# [Task to carry out]
Without any pictures, output the records exactly as they are.

# [Raw data]
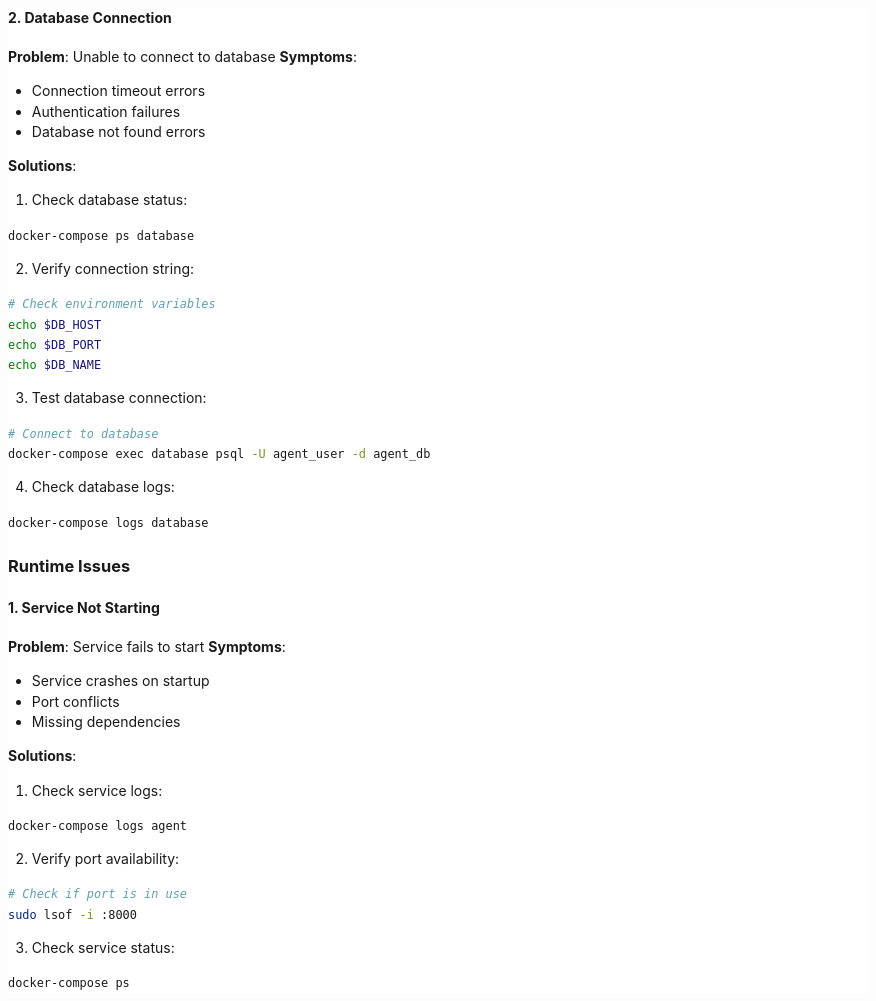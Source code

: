 #### 2. Database Connection

**Problem**: Unable to connect to database
**Symptoms**:
- Connection timeout errors
- Authentication failures
- Database not found errors

**Solutions**:
1. Check database status:
```bash
docker-compose ps database
```

2. Verify connection string:
```bash
# Check environment variables
echo $DB_HOST
echo $DB_PORT
echo $DB_NAME
```

3. Test database connection:
```bash
# Connect to database
docker-compose exec database psql -U agent_user -d agent_db
```

4. Check database logs:
```bash
docker-compose logs database
```

### Runtime Issues

#### 1. Service Not Starting

**Problem**: Service fails to start
**Symptoms**:
- Service crashes on startup
- Port conflicts
- Missing dependencies

**Solutions**:
1. Check service logs:
```bash
docker-compose logs agent
```

2. Verify port availability:
```bash
# Check if port is in use
sudo lsof -i :8000
```

3. Check service status:
```bash
docker-compose ps
```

# [Written response]
Source code

: #### 2. Database Connection

**Problem**: Unable to connect to database
**Symptoms**:
- Connection timeout errors
- Authentication failures
- Database not found errors

**Solutions**:
1. Check database status:
```bash
docker-compose ps database
```

2. Verify connection string:
```bash
# Check environment variables
echo $DB_HOST
echo $DB_PORT
echo $DB_NAME
```

3. Test database connection:
```bash
# Connect to database
docker-compose exec database psql -U agent_user -d agent_db
```

4. Check database logs:
```bash
docker-compose logs database
```

### Runtime Issues

#### 1. Service Not Starting

**Problem**: Service fails to start
**Symptoms**:
- Service crashes on startup
- Port conflicts
- Missing dependencies

**Solutions**:
1. Check service logs:
```bash
docker-compose logs agent
```

2. Verify port availability:
```bash
# Check if port is in use
sudo lsof -i :8000
```

3. Check service status:
```bash
docker-compose ps
```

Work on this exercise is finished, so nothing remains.